● INSTRUCTIONS FOR THE TASK
Look through the data below for the string "from", and copy every line where it turns up.

● Stored data entries
*** Begin section ***
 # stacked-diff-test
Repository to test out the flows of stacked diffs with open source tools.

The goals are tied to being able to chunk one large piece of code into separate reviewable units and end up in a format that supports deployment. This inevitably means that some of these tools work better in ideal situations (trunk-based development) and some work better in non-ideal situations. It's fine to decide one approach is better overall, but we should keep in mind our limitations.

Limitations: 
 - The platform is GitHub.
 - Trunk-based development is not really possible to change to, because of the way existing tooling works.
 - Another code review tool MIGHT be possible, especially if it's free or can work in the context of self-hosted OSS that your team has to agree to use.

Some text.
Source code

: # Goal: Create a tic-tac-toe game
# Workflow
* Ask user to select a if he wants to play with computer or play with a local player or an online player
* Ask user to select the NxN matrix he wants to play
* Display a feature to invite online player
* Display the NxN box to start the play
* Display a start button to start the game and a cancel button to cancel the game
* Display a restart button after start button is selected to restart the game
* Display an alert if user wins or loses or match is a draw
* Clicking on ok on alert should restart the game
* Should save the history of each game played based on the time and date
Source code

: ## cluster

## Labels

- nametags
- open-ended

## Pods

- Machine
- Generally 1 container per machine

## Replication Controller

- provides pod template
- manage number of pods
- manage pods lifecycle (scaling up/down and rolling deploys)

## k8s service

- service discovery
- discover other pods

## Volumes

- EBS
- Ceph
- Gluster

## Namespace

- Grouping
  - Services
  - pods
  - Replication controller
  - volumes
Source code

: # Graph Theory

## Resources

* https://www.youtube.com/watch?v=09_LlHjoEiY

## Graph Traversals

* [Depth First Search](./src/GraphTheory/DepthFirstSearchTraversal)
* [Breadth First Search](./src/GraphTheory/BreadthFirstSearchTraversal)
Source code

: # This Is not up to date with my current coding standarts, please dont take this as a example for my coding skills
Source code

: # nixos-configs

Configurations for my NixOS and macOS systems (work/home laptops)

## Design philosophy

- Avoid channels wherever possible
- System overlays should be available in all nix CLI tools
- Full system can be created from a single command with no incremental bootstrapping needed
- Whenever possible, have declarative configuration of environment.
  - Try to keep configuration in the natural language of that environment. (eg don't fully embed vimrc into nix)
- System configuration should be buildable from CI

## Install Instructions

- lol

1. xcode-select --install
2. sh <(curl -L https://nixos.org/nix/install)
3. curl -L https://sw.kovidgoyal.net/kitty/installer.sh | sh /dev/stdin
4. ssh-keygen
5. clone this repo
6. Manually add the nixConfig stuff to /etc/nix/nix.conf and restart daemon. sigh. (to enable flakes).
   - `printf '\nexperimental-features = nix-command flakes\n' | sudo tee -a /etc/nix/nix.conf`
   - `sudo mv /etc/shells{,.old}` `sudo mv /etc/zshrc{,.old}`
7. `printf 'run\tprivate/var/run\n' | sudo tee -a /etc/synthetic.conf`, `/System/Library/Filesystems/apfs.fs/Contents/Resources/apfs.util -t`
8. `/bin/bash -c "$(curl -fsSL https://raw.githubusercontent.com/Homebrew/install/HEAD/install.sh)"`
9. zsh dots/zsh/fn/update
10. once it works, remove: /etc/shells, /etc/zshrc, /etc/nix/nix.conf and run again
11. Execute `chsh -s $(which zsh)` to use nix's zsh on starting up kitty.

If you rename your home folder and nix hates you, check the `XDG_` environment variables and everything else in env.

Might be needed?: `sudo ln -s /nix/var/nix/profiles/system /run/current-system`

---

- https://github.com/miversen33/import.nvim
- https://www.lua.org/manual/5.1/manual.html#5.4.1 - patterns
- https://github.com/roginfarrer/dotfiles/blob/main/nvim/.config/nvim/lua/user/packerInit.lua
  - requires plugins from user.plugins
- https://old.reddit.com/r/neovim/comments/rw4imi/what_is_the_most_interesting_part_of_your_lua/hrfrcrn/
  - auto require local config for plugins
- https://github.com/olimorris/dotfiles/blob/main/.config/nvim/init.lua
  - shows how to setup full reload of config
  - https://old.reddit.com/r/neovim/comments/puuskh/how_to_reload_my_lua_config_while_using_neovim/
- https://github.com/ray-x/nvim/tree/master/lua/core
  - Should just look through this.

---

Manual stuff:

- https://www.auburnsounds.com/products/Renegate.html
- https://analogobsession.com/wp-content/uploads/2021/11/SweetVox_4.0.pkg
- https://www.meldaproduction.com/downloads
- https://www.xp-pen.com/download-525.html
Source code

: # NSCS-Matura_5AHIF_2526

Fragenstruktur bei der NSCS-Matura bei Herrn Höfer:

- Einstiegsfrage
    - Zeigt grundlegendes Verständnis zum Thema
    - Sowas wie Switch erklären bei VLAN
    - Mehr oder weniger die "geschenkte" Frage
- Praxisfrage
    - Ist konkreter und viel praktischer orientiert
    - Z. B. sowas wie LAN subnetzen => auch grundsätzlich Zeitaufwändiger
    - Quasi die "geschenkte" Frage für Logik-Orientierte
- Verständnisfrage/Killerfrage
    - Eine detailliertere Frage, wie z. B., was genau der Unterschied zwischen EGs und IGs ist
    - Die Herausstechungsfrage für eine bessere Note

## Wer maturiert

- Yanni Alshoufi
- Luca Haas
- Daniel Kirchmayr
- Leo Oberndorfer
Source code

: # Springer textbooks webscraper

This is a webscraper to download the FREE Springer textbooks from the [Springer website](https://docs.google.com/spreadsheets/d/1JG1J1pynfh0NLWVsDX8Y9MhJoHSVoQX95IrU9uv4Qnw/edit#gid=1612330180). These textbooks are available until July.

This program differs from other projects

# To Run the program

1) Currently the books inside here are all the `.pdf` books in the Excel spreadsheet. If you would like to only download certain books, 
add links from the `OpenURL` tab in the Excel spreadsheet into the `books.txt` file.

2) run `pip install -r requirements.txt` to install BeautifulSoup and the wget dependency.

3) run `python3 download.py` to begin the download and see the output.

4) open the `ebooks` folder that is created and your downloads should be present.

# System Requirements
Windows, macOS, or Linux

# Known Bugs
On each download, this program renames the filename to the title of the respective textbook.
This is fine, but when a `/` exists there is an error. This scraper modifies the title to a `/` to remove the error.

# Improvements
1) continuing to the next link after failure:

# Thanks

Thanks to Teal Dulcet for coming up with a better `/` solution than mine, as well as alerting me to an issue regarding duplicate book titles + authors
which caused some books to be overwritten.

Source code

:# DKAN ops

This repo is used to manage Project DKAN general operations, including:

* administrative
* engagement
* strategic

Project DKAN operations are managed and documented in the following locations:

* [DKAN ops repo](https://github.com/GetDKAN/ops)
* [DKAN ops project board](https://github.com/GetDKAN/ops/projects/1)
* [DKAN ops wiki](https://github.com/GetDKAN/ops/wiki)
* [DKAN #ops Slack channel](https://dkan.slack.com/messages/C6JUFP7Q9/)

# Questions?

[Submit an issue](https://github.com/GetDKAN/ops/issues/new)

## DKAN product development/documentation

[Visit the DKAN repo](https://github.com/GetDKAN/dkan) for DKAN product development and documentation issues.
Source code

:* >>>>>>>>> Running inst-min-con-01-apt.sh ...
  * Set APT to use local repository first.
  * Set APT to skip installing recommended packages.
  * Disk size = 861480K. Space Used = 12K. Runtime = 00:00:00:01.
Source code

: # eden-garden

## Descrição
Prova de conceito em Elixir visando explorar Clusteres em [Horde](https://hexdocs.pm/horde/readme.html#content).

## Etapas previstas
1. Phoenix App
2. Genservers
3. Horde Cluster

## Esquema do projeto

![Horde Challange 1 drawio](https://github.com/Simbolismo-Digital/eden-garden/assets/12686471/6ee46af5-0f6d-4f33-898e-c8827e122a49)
*** End section ***
● TASK RESPONSE
- Full system can be created from a single command with no incremental bootstrapping needed
- System configuration should be buildable from CI
  - requires plugins from user.plugins
This is a webscraper to download the FREE Springer textbooks from the [Springer website](https://docs.google.com/spreadsheets/d/1JG1J1pynfh0NLWVsDX8Y9MhJoHSVoQX95IrU9uv4Qnw/edit#gid=1612330180). These textbooks are available until July.
This program differs from other projects
add links from the `OpenURL` tab in the Excel spreadsheet into the `books.txt` file.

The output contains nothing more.